“Me parecia normal. Foi só uma conversa, uma discussão, um bate-papo. Eu não via nada demais”.
Foi com esse pensamento que o gerente comercial Glayson Líbano reagiu ao descobrir que sua ex-companheira havia solicitado uma medida protetiva contra ele em 2022. Mensagens e áudios enviados por Glayson durante uma discussão pós-relacionamento foram considerados violentos, e ele precisou participar de um grupo reflexivo em Blumenau, espaço destinado a homens autores de violência doméstica, conduzindo-os à reflexão sobre seus atos e suas consequências.
Reconstrução da convivência
“Saía de cada encontro e ia para casa pensando. Muitas vezes peguei as mensagens e áudios e escutei tudo novamente. Percebi que feri a minha ex-companheira, a mãe do meu filho. Com o tempo entendi que não era sobre ter razão, mas sobre o impacto”, relata Glayson.
Foram 12 encontros mediados por profissionais de psicologia e psicanálise. Ao longo do processo, Glayson reconstruiu a relação com a ex-companheira, agora centrada no filho que têm juntos. “Hoje temos uma relação de respeito. O grupo me ajudou a construir isso”, afirma.
Números que alertam
A violência doméstica segue sendo um problema sério em Santa Catarina. Em 2024, mais de 30 mil mulheres recorreram à Justiça pedindo medidas protetivas, e até julho de 2025, esse número já ultrapassa 18 mil. Casos de feminicídio chamam atenção: 51 mortes em 2024 e 28 nos primeiros sete meses de 2025.
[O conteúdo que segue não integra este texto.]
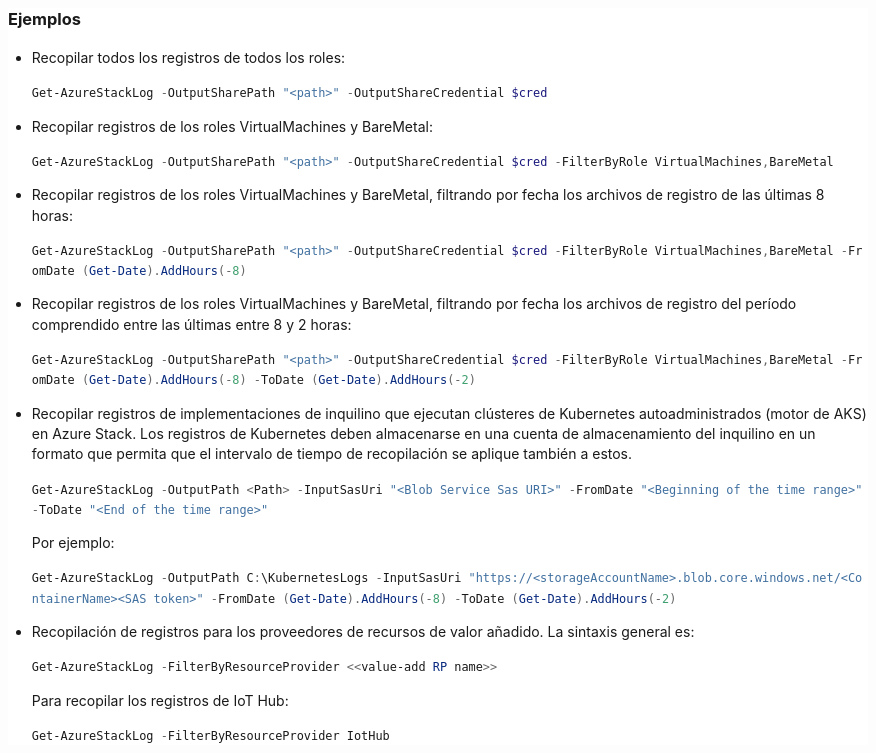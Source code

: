 ### <a name="examples"></a>Ejemplos

* Recopilar todos los registros de todos los roles:

  ```powershell
  Get-AzureStackLog -OutputSharePath "<path>" -OutputShareCredential $cred
  ```

* Recopilar registros de los roles VirtualMachines y BareMetal:

  ```powershell
  Get-AzureStackLog -OutputSharePath "<path>" -OutputShareCredential $cred -FilterByRole VirtualMachines,BareMetal
  ```

* Recopilar registros de los roles VirtualMachines y BareMetal, filtrando por fecha los archivos de registro de las últimas 8 horas:

  ```powershell
  Get-AzureStackLog -OutputSharePath "<path>" -OutputShareCredential $cred -FilterByRole VirtualMachines,BareMetal -FromDate (Get-Date).AddHours(-8)
  ```

* Recopilar registros de los roles VirtualMachines y BareMetal, filtrando por fecha los archivos de registro del período comprendido entre las últimas entre 8 y 2 horas:

  ```powershell
  Get-AzureStackLog -OutputSharePath "<path>" -OutputShareCredential $cred -FilterByRole VirtualMachines,BareMetal -FromDate (Get-Date).AddHours(-8) -ToDate (Get-Date).AddHours(-2)
  ```

* Recopilar registros de implementaciones de inquilino que ejecutan clústeres de Kubernetes autoadministrados (motor de AKS) en Azure Stack. Los registros de Kubernetes deben almacenarse en una cuenta de almacenamiento del inquilino en un formato que permita que el intervalo de tiempo de recopilación se aplique también a estos. 

  ```powershell
  Get-AzureStackLog -OutputPath <Path> -InputSasUri "<Blob Service Sas URI>" -FromDate "<Beginning of the time range>" -ToDate "<End of the time range>"
  ```

  Por ejemplo:

  ```powershell
  Get-AzureStackLog -OutputPath C:\KubernetesLogs -InputSasUri "https://<storageAccountName>.blob.core.windows.net/<ContainerName><SAS token>" -FromDate (Get-Date).AddHours(-8) -ToDate (Get-Date).AddHours(-2) 
  ```

* Recopilación de registros para los proveedores de recursos de valor añadido. La sintaxis general es:
 
  ```powershell
  Get-AzureStackLog -FilterByResourceProvider <<value-add RP name>>
  ```
 
  Para recopilar los registros de IoT Hub: 

  ```powershell
  Get-AzureStackLog -FilterByResourceProvider IotHub
  ```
Michelle Hugill, secretária da Coordenadoria Estadual da Mulher em Situação de Violência Doméstica e Familiar do TJSC (Cevid/TJSC), destaca que os grupos reflexivos atuam no ciclo de relacionamentos tóxicos, tensão, violência e reconciliação.
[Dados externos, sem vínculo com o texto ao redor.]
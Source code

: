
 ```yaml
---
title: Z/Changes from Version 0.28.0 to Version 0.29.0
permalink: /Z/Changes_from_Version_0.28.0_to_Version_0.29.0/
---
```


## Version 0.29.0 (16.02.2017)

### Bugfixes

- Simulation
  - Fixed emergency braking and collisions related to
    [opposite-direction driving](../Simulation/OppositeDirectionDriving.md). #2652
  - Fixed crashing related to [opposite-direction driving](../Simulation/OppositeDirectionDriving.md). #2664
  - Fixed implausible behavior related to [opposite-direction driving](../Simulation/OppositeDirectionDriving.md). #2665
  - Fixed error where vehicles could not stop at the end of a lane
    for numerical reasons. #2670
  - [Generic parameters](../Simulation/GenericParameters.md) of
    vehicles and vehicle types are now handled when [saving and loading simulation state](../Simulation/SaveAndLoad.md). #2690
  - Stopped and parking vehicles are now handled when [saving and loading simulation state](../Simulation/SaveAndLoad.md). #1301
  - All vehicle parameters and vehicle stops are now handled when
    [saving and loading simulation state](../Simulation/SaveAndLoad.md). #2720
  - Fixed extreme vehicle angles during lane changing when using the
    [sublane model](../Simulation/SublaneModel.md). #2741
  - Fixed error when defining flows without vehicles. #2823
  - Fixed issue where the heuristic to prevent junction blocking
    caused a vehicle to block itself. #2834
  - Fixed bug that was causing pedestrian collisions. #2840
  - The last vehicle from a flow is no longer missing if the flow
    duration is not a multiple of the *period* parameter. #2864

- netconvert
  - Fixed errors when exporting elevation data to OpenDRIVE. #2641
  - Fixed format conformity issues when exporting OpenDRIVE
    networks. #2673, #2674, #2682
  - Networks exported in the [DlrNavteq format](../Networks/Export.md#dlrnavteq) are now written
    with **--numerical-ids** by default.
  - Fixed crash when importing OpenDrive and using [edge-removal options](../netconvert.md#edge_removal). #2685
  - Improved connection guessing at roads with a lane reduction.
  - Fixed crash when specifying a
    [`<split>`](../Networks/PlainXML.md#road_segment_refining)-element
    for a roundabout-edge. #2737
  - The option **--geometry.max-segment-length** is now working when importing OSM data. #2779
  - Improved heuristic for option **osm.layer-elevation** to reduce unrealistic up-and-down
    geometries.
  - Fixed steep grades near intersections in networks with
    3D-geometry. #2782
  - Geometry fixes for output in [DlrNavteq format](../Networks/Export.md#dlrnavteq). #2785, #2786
Escuta e responsabilização
“Não são espaços para passar a mão na cabeça, nem para punir. São espaços de escuta e responsabilização. É talvez a única vez que o homem será ouvido durante o processo judicial, e isso ajuda a prevenir que a violência escale”, explica Michelle.
Atualmente, Santa Catarina possui 43 grupos reflexivos ativos, com maior concentração no Oeste (14) e no Vale do Itajaí (13). Nos últimos dois anos, a reincidência entre participantes foi de apenas 5%.
Resultados promissores
O psicanalista Paulo Ferrareze Filho, que conduziu um grupo em Camboriú, confirma o impacto: de 55 homens atendidos, apenas um reincidiu. “Comparado ao sistema penal tradicional, que pune sem trabalhar responsabilização, os grupos reflexivos mostram resultados mais promissores. O processo de escuta é o primeiro passo para a mudança”, avalia.
Relato de mudança
Roberto (nome fictício), corretor de imóveis de Concórdia, passou por dois relacionamentos turbulentos, com episódios de violência. Após participar de um grupo reflexivo, ele passou a compreender seus comportamentos e hoje realiza terapia, conversando com outros homens sobre violência doméstica. “Nós homens não conversamos sobre inseguranças, temos obrigação de ser fortes e provar masculinidade constantemente”, diz.
O silêncio dos homens
O documentário “O Silêncio dos Homens”, produzido pelo coletivo PapodeHomem (PdH) com apoio da ONU Mulheres e campanha #ElesPorElas, evidencia o impacto do silêncio masculino: pesquisa de 2016 apontou que sete em cada dez homens não compartilham medos e dúvidas nem com amigos.
Tramitação de projetos na Alesc
Na Assembleia Legislativa de Santa Catarina, tramita o PL 14/2022, da Bancada Feminina, que estabelece princípios para programas reflexivos e de responsabilização de autores de violência doméstica, em conjunto com o PL 52/2023, do deputado Dr. Vicente Caropreso (PSDB).
Testemunho de transformação
Glayson Líbano continua participando dos grupos reflexivos como voluntário, acreditando que compartilhar sua trajetória pode ajudar outros homens a romper o ciclo da violência. “Olhem para si, cuidem de si e respeitem quem está ao seu lado. Viva a vida da melhor forma possível”, afirma.